The scientists are hoping to raise $150 million to fund an initial five-year stage of what they describe as the biodiversity equivalent of launching a rocket to the moon.
DNA barcoding, a technique for characterising a species using only a short DNA sequence, has wide-ranging implications for health and environment.
It could help remove illegal fish and timber supplies from global markets, get rid of pests such as mosquitoes and even reduce the numbers of collisions between birds and planes.
Paul Hebert, head of the Canadian Centre for DNA Barcoding, is spearheading the plan. “We're now trying to launch in Canada the International Barcode of Life Project, which has a five-year life span,” Hebert said at a three-day seminar on DNA in Taipei.
“We hope to put $150 million into this through a 25 Nation Alliance.”
“The idea is collectively we would gather five million specimens and 5,00,000 species within that five-year period,” Hebert added, saying the entire project could take 15 years.

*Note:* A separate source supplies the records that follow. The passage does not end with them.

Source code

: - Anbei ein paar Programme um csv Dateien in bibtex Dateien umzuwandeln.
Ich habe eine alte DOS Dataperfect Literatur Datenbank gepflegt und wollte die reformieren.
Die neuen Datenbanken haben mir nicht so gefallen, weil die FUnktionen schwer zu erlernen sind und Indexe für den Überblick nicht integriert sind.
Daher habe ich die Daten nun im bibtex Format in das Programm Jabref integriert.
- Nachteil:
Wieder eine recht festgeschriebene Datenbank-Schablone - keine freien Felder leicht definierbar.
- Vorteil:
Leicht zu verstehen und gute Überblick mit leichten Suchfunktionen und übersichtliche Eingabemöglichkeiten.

The seminar in Taipei has brought together 350 scientists from 45 countries to debate the “barcoding of life” concept.
Scientists estimate that while nearly 1.8 million species have already been identified, there may be another 10 million that are not known.
But DNA barcoding technology has progressed so rapidly that scientists predict science fiction-style powers to recognise previously unfamiliar creatures could become reality in a decade.
“Like in the film of Star Trek, anything scanned by such devices could display its image, name and function,” said Allen Chen from Taiwan's Academia Sinica.
“This could be done 10 years from now after a global barcoding data bank is set up,” said Chen, an expert in corals.
Scientists are already working on hand-held barcoders that would enable users to access a barcode data bank using a global positioning system, said Taiwan's Shao Kwang tsao, one of the conference chairs.
Hebert said the alliance would invest heavily in the development of such technology.
This week's conference is being held by the Washington based Consortium for the Barcode of Life, which was set up in 2003 in response to Hebert's initiative and now includes some 160 organisations.
Among them is Taiwan's top academic body, Academia Sinica, one of three chief organisers of the conference.
At its first conference in London in 2005, the consortium's data banks collected some 33,000 DNA references belonging to some 12,700 species.
Today it counts more than 2,90,000 DNA samples from some 31,000 species, including about 20 per cent of the world's estimated 10,000 bird species and 10 per cent of the 35,000 estimated marine and freshwater fish species.
The “barcoding of life” projects have drawn increasing attention, particularly from the US, Canada and Europe, as scientists explore the technique's applications, which range from food safety and consumer protection to the identification of herbal plants.
One British scientist is working on a project to barcode 2,800 species of mosquito or 80 per cent of those known to the world, within two years.
The project is aimed at reducing the scourge of malaria, which infects some 500 million people a year and is spread by some mosquitoes.